[[ Exercise data, beginning ]]
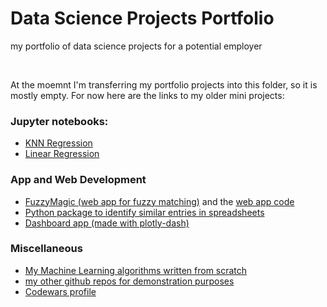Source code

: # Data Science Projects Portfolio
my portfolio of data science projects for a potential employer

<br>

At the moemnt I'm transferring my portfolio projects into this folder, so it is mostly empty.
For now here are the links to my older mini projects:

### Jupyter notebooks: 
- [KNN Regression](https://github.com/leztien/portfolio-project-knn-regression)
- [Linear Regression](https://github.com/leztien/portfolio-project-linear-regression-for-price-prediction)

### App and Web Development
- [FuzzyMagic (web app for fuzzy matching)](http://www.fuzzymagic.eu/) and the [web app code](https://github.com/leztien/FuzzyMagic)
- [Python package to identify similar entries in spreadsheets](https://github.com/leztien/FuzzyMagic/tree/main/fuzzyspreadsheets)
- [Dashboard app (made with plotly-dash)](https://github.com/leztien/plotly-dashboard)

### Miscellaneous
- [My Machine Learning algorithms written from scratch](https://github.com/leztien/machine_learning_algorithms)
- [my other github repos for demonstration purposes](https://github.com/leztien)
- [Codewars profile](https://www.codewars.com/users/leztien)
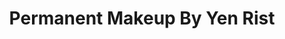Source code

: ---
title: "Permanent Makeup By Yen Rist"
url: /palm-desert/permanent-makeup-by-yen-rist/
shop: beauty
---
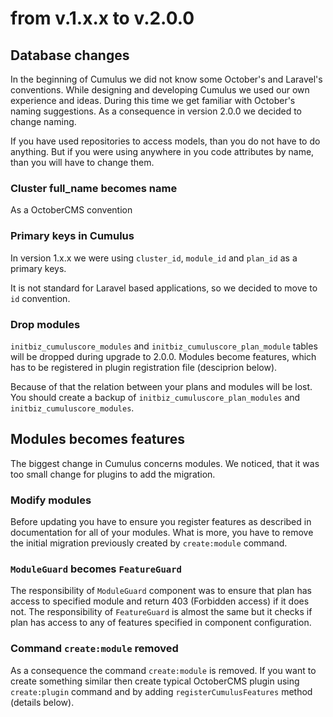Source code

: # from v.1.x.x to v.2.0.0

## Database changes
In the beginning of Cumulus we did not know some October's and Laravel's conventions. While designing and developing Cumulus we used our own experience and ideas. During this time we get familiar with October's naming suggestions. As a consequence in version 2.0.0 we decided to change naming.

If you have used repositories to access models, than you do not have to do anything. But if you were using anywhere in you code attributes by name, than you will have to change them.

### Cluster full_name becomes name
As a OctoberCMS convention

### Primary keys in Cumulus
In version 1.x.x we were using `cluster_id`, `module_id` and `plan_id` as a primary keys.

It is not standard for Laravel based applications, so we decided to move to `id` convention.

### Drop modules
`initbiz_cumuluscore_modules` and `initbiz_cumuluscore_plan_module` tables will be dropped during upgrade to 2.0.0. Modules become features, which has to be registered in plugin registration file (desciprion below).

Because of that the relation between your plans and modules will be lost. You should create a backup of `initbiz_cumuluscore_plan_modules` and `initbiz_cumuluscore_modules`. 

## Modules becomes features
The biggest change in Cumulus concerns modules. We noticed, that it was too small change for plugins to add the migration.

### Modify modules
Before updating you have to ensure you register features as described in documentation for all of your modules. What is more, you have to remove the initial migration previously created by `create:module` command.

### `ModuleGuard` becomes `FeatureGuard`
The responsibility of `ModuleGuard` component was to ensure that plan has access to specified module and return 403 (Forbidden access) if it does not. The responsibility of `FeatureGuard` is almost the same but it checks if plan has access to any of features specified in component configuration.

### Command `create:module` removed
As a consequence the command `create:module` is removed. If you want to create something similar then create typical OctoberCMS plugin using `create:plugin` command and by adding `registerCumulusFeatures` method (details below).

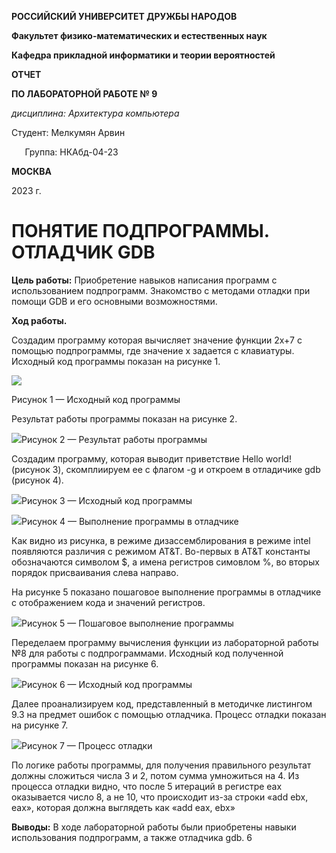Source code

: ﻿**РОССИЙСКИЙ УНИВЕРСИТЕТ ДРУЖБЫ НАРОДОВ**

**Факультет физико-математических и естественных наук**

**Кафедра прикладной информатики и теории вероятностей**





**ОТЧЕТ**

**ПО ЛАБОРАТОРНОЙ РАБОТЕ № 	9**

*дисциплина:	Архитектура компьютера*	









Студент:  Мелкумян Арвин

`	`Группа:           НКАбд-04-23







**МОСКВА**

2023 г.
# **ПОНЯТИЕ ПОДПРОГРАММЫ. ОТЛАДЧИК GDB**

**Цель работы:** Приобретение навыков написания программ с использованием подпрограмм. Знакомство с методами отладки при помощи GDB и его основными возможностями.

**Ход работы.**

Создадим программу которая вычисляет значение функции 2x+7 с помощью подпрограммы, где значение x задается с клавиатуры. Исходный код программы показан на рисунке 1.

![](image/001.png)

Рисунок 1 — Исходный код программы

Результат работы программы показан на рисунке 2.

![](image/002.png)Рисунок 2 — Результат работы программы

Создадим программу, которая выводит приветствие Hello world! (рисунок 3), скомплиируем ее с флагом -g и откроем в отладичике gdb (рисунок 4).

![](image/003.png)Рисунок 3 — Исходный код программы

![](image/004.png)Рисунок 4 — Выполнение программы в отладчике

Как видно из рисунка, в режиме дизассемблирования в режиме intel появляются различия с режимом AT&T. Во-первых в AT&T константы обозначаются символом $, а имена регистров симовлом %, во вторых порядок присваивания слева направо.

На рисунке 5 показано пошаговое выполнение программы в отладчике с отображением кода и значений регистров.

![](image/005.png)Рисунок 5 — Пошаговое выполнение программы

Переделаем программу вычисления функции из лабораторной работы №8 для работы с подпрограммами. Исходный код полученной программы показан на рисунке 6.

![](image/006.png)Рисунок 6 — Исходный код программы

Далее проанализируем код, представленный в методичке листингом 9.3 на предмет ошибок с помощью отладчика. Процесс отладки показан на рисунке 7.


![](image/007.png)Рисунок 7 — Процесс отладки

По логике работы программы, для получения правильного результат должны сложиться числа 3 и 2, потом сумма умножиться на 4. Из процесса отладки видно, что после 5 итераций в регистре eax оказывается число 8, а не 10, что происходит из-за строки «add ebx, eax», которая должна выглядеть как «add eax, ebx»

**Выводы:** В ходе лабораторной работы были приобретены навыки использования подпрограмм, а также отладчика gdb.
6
[[ Exercise data, end ]]
--- What the task asks ---
Take the records from their first line through the line containing "### Primary keys in Cumulus" and please return exactly those lines, both ends included, minus the pictures.

--- Answer to the exercise ---
Source code

: # Data Science Projects Portfolio
my portfolio of data science projects for a potential employer

<br>

At the moemnt I'm transferring my portfolio projects into this folder, so it is mostly empty.
For now here are the links to my older mini projects:

### Jupyter notebooks: 
- [KNN Regression](https://github.com/leztien/portfolio-project-knn-regression)
- [Linear Regression](https://github.com/leztien/portfolio-project-linear-regression-for-price-prediction)

### App and Web Development
- [FuzzyMagic (web app for fuzzy matching)](http://www.fuzzymagic.eu/) and the [web app code](https://github.com/leztien/FuzzyMagic)
- [Python package to identify similar entries in spreadsheets](https://github.com/leztien/FuzzyMagic/tree/main/fuzzyspreadsheets)
- [Dashboard app (made with plotly-dash)](https://github.com/leztien/plotly-dashboard)

### Miscellaneous
- [My Machine Learning algorithms written from scratch](https://github.com/leztien/machine_learning_algorithms)
- [my other github repos for demonstration purposes](https://github.com/leztien)
- [Codewars profile](https://www.codewars.com/users/leztien)
Source code

: ---
title: "Permanent Makeup By Yen Rist"
url: /palm-desert/permanent-makeup-by-yen-rist/
shop: beauty
---
Source code

: # from v.1.x.x to v.2.0.0

## Database changes
In the beginning of Cumulus we did not know some October's and Laravel's conventions. While designing and developing Cumulus we used our own experience and ideas. During this time we get familiar with October's naming suggestions. As a consequence in version 2.0.0 we decided to change naming.

If you have used repositories to access models, than you do not have to do anything. But if you were using anywhere in you code attributes by name, than you will have to change them.

### Cluster full_name becomes name
As a OctoberCMS convention

### Primary keys in Cumulus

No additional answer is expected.